Protect Sources or Not? - More Complex than It Seems

Should the media and the legal system protect unethical powerholders who illegally leak information as part of their power manipulations? If they are protected, doesn't that degrade democracy? If they are exposed, wouldn't that make ethical whistleblowers less likely to leak vital information to the public, also degrading democracy? The answers to these questions play out differently in a polarized adversarial political environment and in a culture of dialogue and deliberation.

I've read a number of articles recently from responsible journalists who question the journalistic justification for reporters protecting confidential sources in the Valerie Plame case. (Notable among those articles are "Karl Rove and the access of evil: Tell us your 'source,' Judy" by Greg Palast and "Why this journalist thinks that Judy Miller should go to jail" by Will Bunch.) Among other excellent points, they argue that the "protection of sources" ethical principle is intended to protect those who challenge entrenched powerholders, not to protect powerholders from being answerable to the public.
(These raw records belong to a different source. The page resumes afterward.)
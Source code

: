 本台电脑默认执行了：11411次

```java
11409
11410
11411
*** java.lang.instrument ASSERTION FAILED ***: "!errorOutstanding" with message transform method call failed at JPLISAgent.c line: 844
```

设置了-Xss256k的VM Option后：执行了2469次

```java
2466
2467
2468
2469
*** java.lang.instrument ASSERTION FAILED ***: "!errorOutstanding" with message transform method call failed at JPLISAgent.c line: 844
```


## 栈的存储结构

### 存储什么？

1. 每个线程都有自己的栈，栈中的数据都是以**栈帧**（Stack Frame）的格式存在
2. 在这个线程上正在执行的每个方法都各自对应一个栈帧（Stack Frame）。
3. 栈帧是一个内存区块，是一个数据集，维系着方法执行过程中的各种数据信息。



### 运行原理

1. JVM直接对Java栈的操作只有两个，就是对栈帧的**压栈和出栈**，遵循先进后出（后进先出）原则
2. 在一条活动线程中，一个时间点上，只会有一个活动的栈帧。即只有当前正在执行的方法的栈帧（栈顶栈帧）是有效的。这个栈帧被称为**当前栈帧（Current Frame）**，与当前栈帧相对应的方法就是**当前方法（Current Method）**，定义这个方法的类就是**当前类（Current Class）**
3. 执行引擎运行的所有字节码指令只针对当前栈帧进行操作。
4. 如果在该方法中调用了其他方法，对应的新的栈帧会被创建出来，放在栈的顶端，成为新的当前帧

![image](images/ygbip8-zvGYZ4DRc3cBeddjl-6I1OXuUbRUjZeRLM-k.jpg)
This is one of those times when I tend to agree with the logic of the argument, but fear that nuanced arguments have little bearing in a charged political environment where people see and frame things in stark terms. There is a common sensibility that moral principles and rules apply to everyone, regardless. Changing the standards for a particular person or type of person or for special circumstances can be considered a "slippery slope" -- especially in polarized environments where any slight shift or nuance on one side is instantly attacked by the other, setting up feedback loops that speed our descent down the slippery slope.

In those circumstances,
failure to protect powerholder sources could very well create a climate where whistleblowers, too, will be to afraid to come forward, fearing they, too, will not be protected. In this dynamic, unethical powerholders win, either way.

So in the midst of my mixed feelings about all this, I return again to the need for a culture of dialogue and deliberation, an institutionalization of -- and widespread respect for -- thoughtful consideration of all views. It is not so much the specifics that are destroying democracy. It is the deeply adversarial spirit that undermines any sustained effort on behalf of the common good. I sense that it is THAT that most needs to change.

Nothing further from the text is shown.